Dans une visite que je fis dernièrement à Son Eminence Mgr notre Archevêque [Card. Morlot], sur quelques mots que j'essayais de lui dire et qui furent, il est vrai, interrompus par une personne survenant, il me répondit que peut-être il serait sage pour nous de nous rattacher à quelque Congrégation déjà fondée et dont la consistance pourrait nous donner appui. Sans prendre ces mots pour un avis, puisque Mgr n'avait pu donner précisément cette portée à ses paroles, nous avons bien souvent avant et depuis examiné si nous ne trouverions pas avantage à nous unir comme tiers-ordre à la Congrégation de St-Lazare, par exemple, nous plaçant à son égard à peu près comme le sont les Sœurs de Charité qui ont leur constitution propre, leur Supérieure commune, et qui sont seulement dirigées et appuyées de haut par la Congrégation de St-Lazare. Je sais que la situation serait différente à notre égard; bien des choses seraient à considérer; jusqu'où irait l'union et la dépendance? Que deviendraient nos vœux de religion? Pour tout cela, on aurait à se mieux éclairer en prenant communication des règles des Sœurs de St-Vincent-de-Paul, en ce qui touche leurs rapports avec MM. de St-Lazare. En supposant, par exemple, que M. le Général désignât un prêtre de sa Congrégation pour nous donner haute direction, on pourrait craindre, ou qu'il s'occupât faiblement de nous, ce qui rendrait notre rapprochement avec la Congrégation de la Mission à peu près illusoire, ou qu'il intervînt trop effectivement dans le détail de nos affaires et n'entravât notre mouvement ainsi que la libre direction du Supérieur de la Communauté.
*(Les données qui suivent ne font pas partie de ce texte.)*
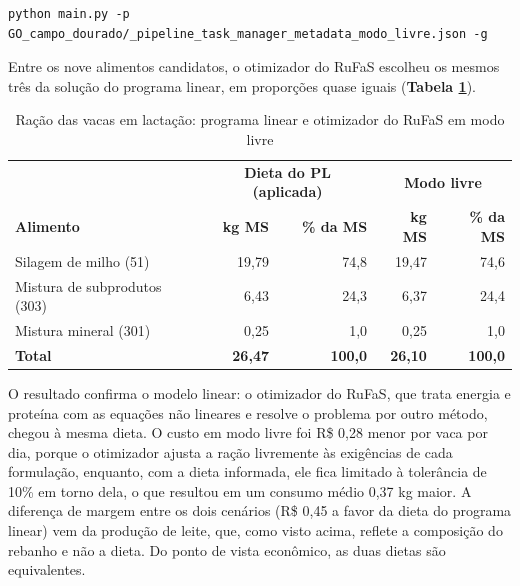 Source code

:\documentclass[a4paper,12pt]{article}
\begin{document}
\begin{lstlisting}[caption={Execução do cenário em modo livre.}, label={lst:modolivre}]
python main.py -p GO_campo_dourado/_pipeline_task_manager_metadata_modo_livre.json -g
\end{lstlisting}

Entre os nove alimentos candidatos, o otimizador do RuFaS escolheu os mesmos três da solução do programa linear, em proporções quase iguais (\textbf{Tabela \ref{tab:modolivre}}).

\begin{table}[htbp]
    \centering
    \caption{Ração das vacas em lactação: programa linear e otimizador do RuFaS em modo livre}
    \label{tab:modolivre}
    \begin{tabular}{lrrrr}
        \toprule
        & \multicolumn{2}{c}{\textbf{Dieta do PL (aplicada)}} & \multicolumn{2}{c}{\textbf{Modo livre}} \\
        \textbf{Alimento} & \textbf{kg MS} & \textbf{\% da MS} & \textbf{kg MS} & \textbf{\% da MS} \\
        \midrule
        \rowcolor{gray!15}
        Silagem de milho (51) & 19,79 & 74,8 & 19,47 & 74,6 \\
        Mistura de subprodutos (303) & 6,43 & 24,3 & 6,37 & 24,4 \\
        \rowcolor{gray!15}
        Mistura mineral (301) & 0,25 & 1,0 & 0,25 & 1,0 \\
        \midrule
        \textbf{Total} & \textbf{26,47} & \textbf{100,0} & \textbf{26,10} & \textbf{100,0} \\
        \bottomrule
    \end{tabular}
\end{table}

O resultado confirma o modelo linear: o otimizador do RuFaS, que trata energia e proteína com as equações não lineares e resolve o problema por outro método, chegou à mesma dieta. O custo em modo livre foi R\$ 0,28 menor por vaca por dia, porque o otimizador ajusta a ração livremente às exigências de cada formulação, enquanto, com a dieta informada, ele fica limitado à tolerância de 10\% em torno dela, o que resultou em um consumo médio 0,37 kg maior. A diferença de margem entre os dois cenários (R\$ 0,45 a favor da dieta do programa linear) vem da produção de leite, que, como visto acima, reflete a composição do rebanho e não a dieta. Do ponto de vista econômico, as duas dietas são equivalentes.

\end{document}
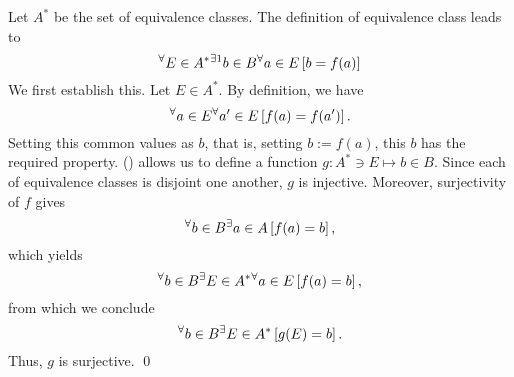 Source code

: \documentclass[a4paper,12pt]{article}
\begin{document}
\begin{sol}
	Let \( A^{\ast} \) be the set of equivalence classes.
	The definition of equivalence class leads to 
	\begin{equation}
		{}^{\forall}  E \in A^{\ast}
		{}^{\exists 1} b \in B
		{}^{\forall}  a \in E
		\left[ b = f(a) \right]\label{homeo:sec3E4}
	\end{equation}
	We first establish this.
	Let
	\( E \in A^{\ast} \).
	By definition, we have
	\begin{equation*}
		{}^{\forall}  a \in E
		{}^{\forall}  a' \in E
		\left[ f(a) = f(a') \right].
	\end{equation*}
	Setting this common values as \( b \), that is, setting
	\( b:=f(a) \),
	this \( b \) has the required property.
	() allows us to define a function
	\( g: A^{\ast}\ni E \mapsto b \in B \).
	Since each of equivalence classes is disjoint one another,
	\( g \) is injective.
	Moreover,
	surjectivity of \( f \) gives
	\begin{equation*}
		{}^{\forall}  b \in B
		{}^{\exists} a \in A
		\left[ f(a) =b \right],
	\end{equation*}
	which yields
	\begin{equation*}
		{}^{\forall}  b \in B
		{}^{\exists} E \in A^{\ast}
		{}^{\forall}  a \in E
		\left[ f(a) =b \right],
	\end{equation*}
	from which we conclude
	\begin{equation*}
		{}^{\forall}  b \in B
		{}^{\exists} E \in A^{\ast}
		\left[ g(E) =b \right].
	\end{equation*}
	Thus, \( g \) is surjective.
	\qed\end{sol}
\end{document}
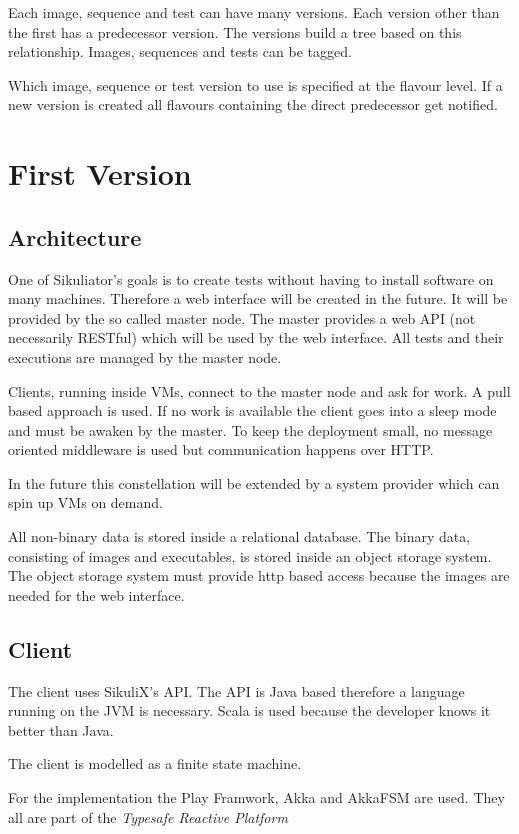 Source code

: \documentclass[a4paper,twocolumn]{article}
\begin{document}
Each image, sequence and test can have many versions.
Each version other than the first has a predecessor version.
The versions build a tree based on this relationship.
Images, sequences and tests can be tagged.

Which image, sequence or test version to use is specified at the flavour level.
If a new version is created all flavours containing the direct predecessor get notified.

\section{First Version}
\subsection{Architecture}
One of Sikuliator's goals is to create tests without having to install software on many machines.
Therefore a web interface will be created in the future.
It will be provided by the so called master node.
The master provides a web API (not necessarily RESTful) which will be used by the web interface.
All tests and their executions are managed by the master node.

Clients, running inside VMs, connect to the master node and ask for work.
A pull based approach is used.
If no work is available the client goes into a sleep mode and must be awaken by the master.
To keep the deployment small, no message oriented middleware is used but communication happens over HTTP.

In the future this constellation will be extended by a system provider which can spin up VMs on demand.

All non-binary data is stored inside a relational database.
The binary data, consisting of images and executables, is stored inside an object storage system.
The object storage system must provide http based access because the images are needed for the web interface.

\subsection{Client}
The client uses SikuliX's API.
The API is Java based therefore a language running on the JVM is necessary.
Scala is used because the developer knows it better than Java.

The client is modelled as a finite state machine.

For the implementation the Play Framwork\cite{Play}, Akka\cite{Akka} and AkkaFSM\cite{AkkaFSM} are used.
They all are part of the \emph{Typesafe Reactive Platform}\cite{TypesafeRP}
\end{document}
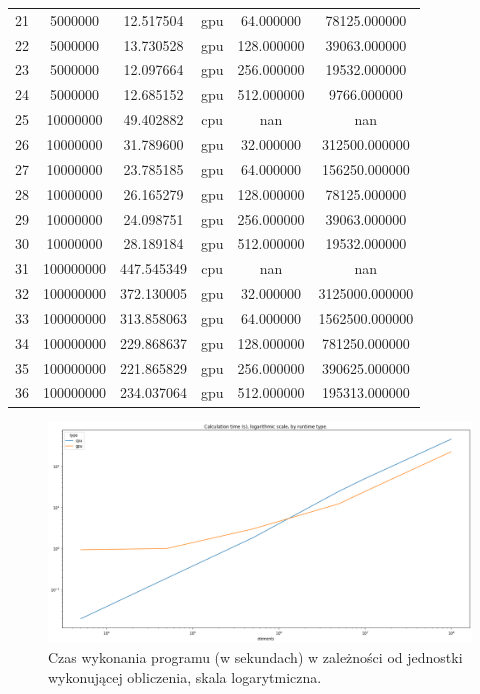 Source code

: \documentclass{article}
\begin{document}
\begin{center}
\begin{tabular}{|c|c|c|c|c|c|}
            21 & 5000000 & 12.517504 & gpu & 64.000000 & 78125.000000 \\
            22 & 5000000 & 13.730528 & gpu & 128.000000 & 39063.000000 \\
            23 & 5000000 & 12.097664 & gpu & 256.000000 & 19532.000000 \\
            24 & 5000000 & 12.685152 & gpu & 512.000000 & 9766.000000 \\
            25 & 10000000 & 49.402882 & cpu & nan & nan \\
            26 & 10000000 & 31.789600 & gpu & 32.000000 & 312500.000000 \\
            27 & 10000000 & 23.785185 & gpu & 64.000000 & 156250.000000 \\
            28 & 10000000 & 26.165279 & gpu & 128.000000 & 78125.000000 \\
            29 & 10000000 & 24.098751 & gpu & 256.000000 & 39063.000000 \\
            30 & 10000000 & 28.189184 & gpu & 512.000000 & 19532.000000 \\
            31 & 100000000 & 447.545349 & cpu & nan & nan \\
            32 & 100000000 & 372.130005 & gpu & 32.000000 & 3125000.000000 \\
            33 & 100000000 & 313.858063 & gpu & 64.000000 & 1562500.000000 \\
            34 & 100000000 & 229.868637 & gpu & 128.000000 & 781250.000000 \\
            35 & 100000000 & 221.865829 & gpu & 256.000000 & 390625.000000 \\
            36 & 100000000 & 234.037064 & gpu & 512.000000 & 195313.000000 \\
            \hline
            \end{tabular}
        \end{center}
        
        \begin{figure}[htb]
            \centering
            \includegraphics[width=\textwidth]{images/time_by_type.png}
            \caption{Czas wykonania programu (w sekundach) w zależności od jednostki wykonującej obliczenia, skala logarytmiczna.}
        \end{figure}
        
\end{document}
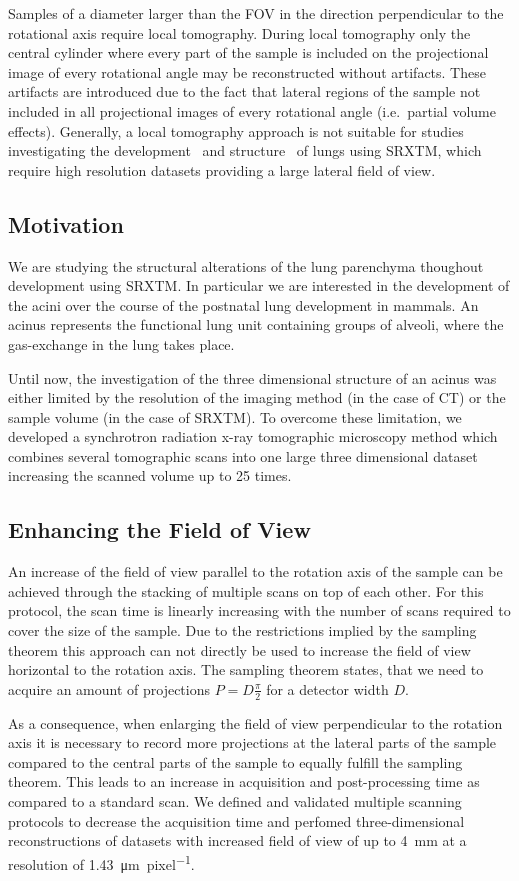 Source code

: Samples of a diameter larger than the FOV in the direction perpendicular to the rotational axis require local tomography. During local tomography only the central cylinder where every part of the sample is included on the projectional image of every rotational angle may be reconstructed without artifacts. These artifacts are introduced due to the fact that lateral regions of the sample not included in all projectional images of every rotational angle (i.e.\ partial volume effects). Generally, a local tomography approach is not suitable for studies investigating the development~\cite{Schittny2008,Mund2008} and structure~\cite{Tsuda2008} of lungs using SRXTM, which require high resolution datasets providing a large lateral field of view.

\subsection{Motivation}%
We are studying the structural alterations of the lung parenchyma thoughout  development using SRXTM. In particular we are interested in the development of the acini over the course of the postnatal lung development in mammals. An acinus represents the functional lung unit containing groups of alveoli, where the gas-exchange in the lung takes place.

Until now, the investigation of the three dimensional structure of an acinus was either limited by the resolution of the imaging method (in the case of \micro CT) or the sample volume (in the case of SRXTM). To overcome these limitation, we developed a synchrotron radiation x-ray tomographic microscopy method which combines several tomographic scans into one large three dimensional dataset increasing the scanned volume up to 25 times.

\subsection{Enhancing the Field of View}%
\label{subsec:enhancing the field of view}%
An increase of the field of view parallel to the rotation axis of the sample can be achieved through the stacking of multiple scans on top of each other. For this protocol, the scan time is linearly increasing with the number of scans required to cover the size of the sample. Due to the restrictions implied by the sampling theorem this approach can not directly be used to increase the field of view horizontal to the rotation axis. The sampling theorem states, that we need to acquire an amount of projections $P=D\frac{\pi}{2}$ for a detector width $D$.

As a consequence, when enlarging the field of view perpendicular to the rotation axis it is necessary to record more projections at the lateral parts of the sample compared to the central parts of the sample to equally fulfill the sampling theorem. This leads to an increase in acquisition and post-processing time as compared to a standard scan. We defined and validated multiple scanning protocols to decrease the acquisition time and perfomed three-dimensional reconstructions of datasets with increased field of view of up to \SI{4}{\milli\meter} at a resolution of \SI{1.43}{\micro\meter\per pixel}. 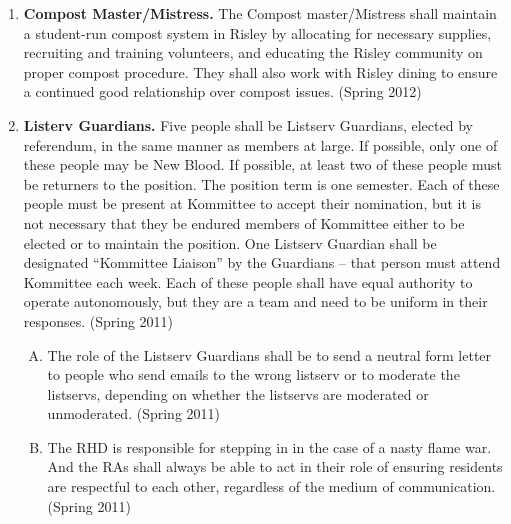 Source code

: \documentclass[12pt]{article}
\begin{document}
\begin{enumerate}[1.]
\item \textbf{Compost Master/Mistress.} The Compost master/Mistress shall maintain a student-run compost system in Risley by allocating for necessary supplies, recruiting and training volunteers, and educating the Risley community on proper compost procedure. They shall also work with Risley dining to ensure a continued good relationship over compost issues. (Spring 2012)
\item \textbf{Listerv Guardians.} Five people shall be Listserv Guardians, elected by referendum, in the same manner as members at large. If possible, only one of these people may be New Blood. If possible, at least two of these people must be returners to the position. The position term is one semester. Each of these people must be present at Kommittee to accept their nomination, but it is not necessary that they be endured members of Kommittee either to be elected or to maintain the position. One Listserv Guardian shall be designated “Kommittee Liaison” by the Guardians – that person must attend Kommittee each week. Each of these people shall have equal authority to operate autonomously, but they are a team and need to be uniform in their responses. (Spring 2011)
\begin{enumerate}[A.]
\item The role of the Listserv Guardians shall be to send a neutral form letter to people who send emails to the wrong listserv or to moderate the listservs, depending on whether the listservs are moderated or unmoderated. (Spring 2011) 
\item The RHD is responsible for stepping in in the case of a nasty flame war. And the RAs shall always be able to act in their role of ensuring residents are respectful to each other, regardless of the medium of communication. (Spring 2011)
\end{enumerate}
\end{enumerate}
\end{document}
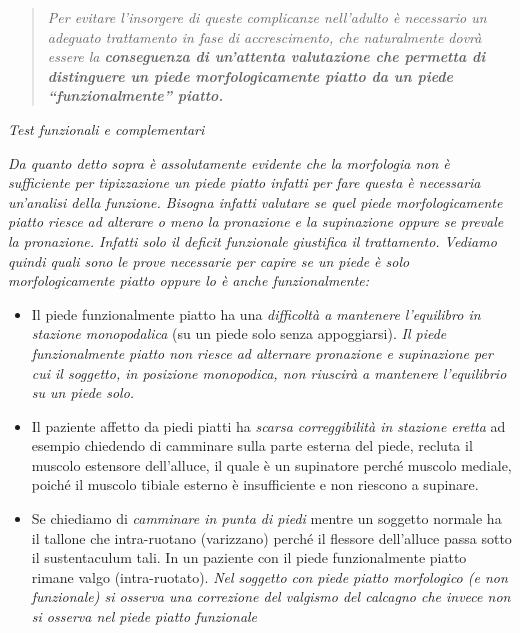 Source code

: \documentclass[]{article}
\begin{document}
\begin{quote}
\emph{Per evitare l'insorgere di queste complicanze nell'adulto è
necessario un \emph{adeguato trattamento in fase di accrescimento}, che
naturalmente dovrà essere la \textbf{\emph{conseguenza di un'attenta
valutazione che permetta di distinguere un piede morfologicamente piatto
da un piede ``funzionalmente'' piatto.}}}
\end{quote}

\emph{Test funzionali e complementari}

\emph{Da quanto detto sopra è assolutamente evidente che la morfologia
non è sufficiente per tipizzazione un piede piatto infatti per fare
questa è necessaria un'analisi della funzione. Bisogna infatti valutare
se quel piede morfologicamente piatto riesce ad alterare o meno la
pronazione e la supinazione oppure se prevale la pronazione. Infatti
solo il deficit funzionale giustifica il trattamento. Vediamo quindi
quali sono le prove necessarie per capire se un piede è solo
morfologicamente piatto oppure lo è anche funzionalmente:}

\begin{itemize}
\item
  Il piede funzionalmente piatto ha una \emph{difficoltà a mantenere
  l'equilibro in stazione monopodalica} (su un piede solo senza
  appoggiarsi). \emph{Il piede funzionalmente piatto non riesce ad
  alternare pronazione e supinazione per cui il soggetto, in posizione
  monopodica, non riuscirà a mantenere l'equilibrio su un piede solo.}
\item
  Il paziente affetto da piedi piatti ha \emph{scarsa correggibilità in
  stazione eretta} ad esempio chiedendo di camminare sulla parte esterna
  del piede, recluta il muscolo estensore dell'alluce, il quale è un
  supinatore perché muscolo mediale, poiché il muscolo tibiale esterno è
  insufficiente e non riescono a supinare.
\item
  Se chiediamo di \emph{camminare in punta di piedi} mentre un soggetto
  normale ha il tallone che intra-ruotano (varizzano) perché il flessore
  dell'alluce passa sotto il sustentaculum tali. In un paziente con il
  piede funzionalmente piatto rimane valgo (intra-ruotato). \emph{Nel
  soggetto con piede piatto morfologico (e non funzionale) si osserva
  una correzione del valgismo del calcagno che invece non si osserva nel
  piede piatto funzionale}
\end{itemize}
\end{document}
Pardonnez-moi, mon bon et vénéré Seigneur, de vous dire si longuement tous nos doutes, toutes nos incertitudes, elles peuvent servir à vous éclairer en vous montrant mieux combien nous sommes peu forts et combien votre appui, les lumières de votre haute expérience nous seront nécessaires.

Nous avons accueilli avec bonheur l'espérance que votre lettre nous permet de concevoir d'une prochaine visite que vous feriez à vos enfants de Vaugirard; elle serait pour nous un véritable bien et j'ose dire, Monseigneur, une véritable bonne œuvre pour vous. Nous vous préparons, si vous ne la dédaignez pas, une humble cellule; mais je ne saurais assez insister sur toute l'indulgence et l'esprit de pauvreté dont vous auriez besoin, si vous ne croyez pas impossible de prendre asile dans notre chétive maison. Nous bâtissons en ce moment un corps de logis considérable, le désordre qui s'en suit, joint au voisinage de nos ateliers, rend le séjour de notre pauvre demeure bien peu agréable; si vous passiez à travers tous ces inconvénients, notre reconnaissance n'en devrait être que plus grande. J'attendrai de votre bonté, Monseigneur, quelques mots d'avis sur ce que vous croirez pouvoir décider à ce sujet.

L'affaire d'une fondation de notre petite communauté à Angers semble, en effet, souffrir bien des difficultés, comme vous le présumez, Monseigneur; les raisons d'intérêt n'y sont, à vrai dire, entrées pour rien, nous savons quelle place elles doivent avoir quand les choses que la Providence conduit; notre faiblesse, l'insuffisance de notre personnel, la pesanteur de nos charges présentes ont été les principaux motifs de notre décision; il en est aussi quelques autres inhérentes à l'œuvre elle-même que nous aurions eu à prendre et aux circonstances où elle nous eût placés. Si nous avons le bonheur de vous voir, je pourrai, Monseigneur, vous donner à ce sujet des explications plus détaillées. Je regrette de finir si bas ma lettre et vous prie, Monseigneur d'agréer l'hommage que je vous présente au nom de tous, de nos sentiments de profond respect et de filial dévouement.

Votre humble serviteur et fils en J. et M.